Gold-Futures Selling Exhausting
Gold has suffered brutal, withering selling pressure in the month following the US presidential election. The stock markets’ surprise surge after Trump’s surprise win has led speculators and investors alike to rush for the gold exits. As usual the former group’s extreme selling came largely through gold futures. But this gold-futures dumping has been so severe that it is rapidly exhausting itself, a bullish omen for gold.
Gold’s stunning post-election selloff resulted from a united mass exodus by gold’s two dominant groups of traders. Speculators ferociously dumped gold futures with an intensity rarely witnessed, while stock investors jettisoned shares in the leading GLD gold ETF far faster than gold itself was falling. With so much gold being spewed into the markets so rapidly, this metal didn’t have a chance of staying on its feet.
Gold futures had actually skyrocketed on election night, up 4.8% to $1337 as Trump’s perceived odds of winning started to soar. But once the plummeting stock markets rebounded violently, the gold selling began. And it soon intensified after the election.
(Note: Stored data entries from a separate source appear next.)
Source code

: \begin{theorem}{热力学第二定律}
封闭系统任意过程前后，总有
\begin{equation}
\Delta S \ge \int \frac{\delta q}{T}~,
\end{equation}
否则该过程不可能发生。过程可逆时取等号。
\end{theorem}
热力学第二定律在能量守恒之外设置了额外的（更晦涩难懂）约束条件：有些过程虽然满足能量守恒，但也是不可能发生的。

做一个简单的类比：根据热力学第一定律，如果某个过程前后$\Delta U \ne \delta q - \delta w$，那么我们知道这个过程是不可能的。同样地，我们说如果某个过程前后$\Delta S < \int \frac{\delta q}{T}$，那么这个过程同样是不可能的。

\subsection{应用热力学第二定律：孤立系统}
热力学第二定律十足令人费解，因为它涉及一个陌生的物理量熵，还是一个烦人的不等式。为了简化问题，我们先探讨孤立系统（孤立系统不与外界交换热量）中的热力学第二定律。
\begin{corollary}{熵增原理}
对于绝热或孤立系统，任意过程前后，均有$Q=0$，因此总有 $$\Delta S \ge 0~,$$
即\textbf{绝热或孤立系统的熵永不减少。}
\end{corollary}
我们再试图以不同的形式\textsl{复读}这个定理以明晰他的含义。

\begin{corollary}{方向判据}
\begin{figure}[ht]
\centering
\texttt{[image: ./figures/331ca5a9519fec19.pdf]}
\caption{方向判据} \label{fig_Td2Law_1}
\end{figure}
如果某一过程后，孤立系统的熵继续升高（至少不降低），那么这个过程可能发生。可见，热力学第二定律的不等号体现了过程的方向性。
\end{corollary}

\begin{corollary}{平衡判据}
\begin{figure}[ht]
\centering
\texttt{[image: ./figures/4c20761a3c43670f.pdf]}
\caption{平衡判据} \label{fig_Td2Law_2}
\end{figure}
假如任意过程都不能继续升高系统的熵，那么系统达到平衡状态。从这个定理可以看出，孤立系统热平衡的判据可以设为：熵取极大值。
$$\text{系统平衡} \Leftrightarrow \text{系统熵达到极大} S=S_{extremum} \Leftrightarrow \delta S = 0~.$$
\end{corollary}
Not only did stock markets shockingly surge to new all-time record highs, but the US Dollar Index blasted up to a major new 13.7-year secular high of its own.
Gold has always been a contrarian anti-stock trade. As a rare asset that moves counter to stocks, gold’s critical investment demand is heavily dependent on stock-market fortunes. Investors alternatively flock to gold to diversify their stock-heavy portfolios when stock markets fall, and then abandon it as stocks soar again. The exceedingly-strong post-election stock markets swiftly slayed gold investment demand.
Record stock-market highs breed extreme euphoria and complacency. Traders naturally start to believe stocks do nothing but rally indefinitely. Thus their interest in deploying capital in counter-moving gold fades to oblivion. And since investment demand fueled the great lion’s share of gold’s new bull market this year, this metal couldn’t stand without it. Gold’s recent cratering resulted from euphoric stock sentiment.
While speculators’ extreme gold-futures selling and investors’ extreme GLD-share selling over the past month share the blame, that’s too much to cover in a single essay. o this week I’m focusing on the gold-futures side. While the massive post-election gold-futures dump was miserably painful, it looks to be exhausting itself which is very bullish. The finite supply of gold futures to sell is rapidly dwindling.
Gold futures have a wildly-outsized impact on gold prices, dominating short-term action. Futures offer radical leverage far beyond the decades-old legal limit in the stock markets of 2.0x. Every gold-futures contract controls 100 troy ounces of gold. At $1175, that’s worth $117,500. But the maintenance margin required to own each contract is just $6000 this week, enabling maximum leverage running way up at 19.6x!
And that’s actually fairly modest for gold-futures trading, with 25x+ being common when gold hasn’t just plunged. Even at 20x, each dollar of capital speculators trade in the futures market commands 20x the impact of a dollar invested in gold outright! So when speculators as a herd aggressively buy or sell gold futures, the gold price moves fast. Their collective amplified power to move gold is immense and unparalleled.
Exacerbating their utter dominance over this metal’s short-term fortunes is the fact that gold’s reference price traders watch is that very futures one. So when futures speculators bully gold around with their extreme leverage, investors are quick to react which intensifies gold’s moves. Contrarian investors have long decried this blatantly-unfair-if-not-absurd gold-market structure granting futures speculators such supremacy.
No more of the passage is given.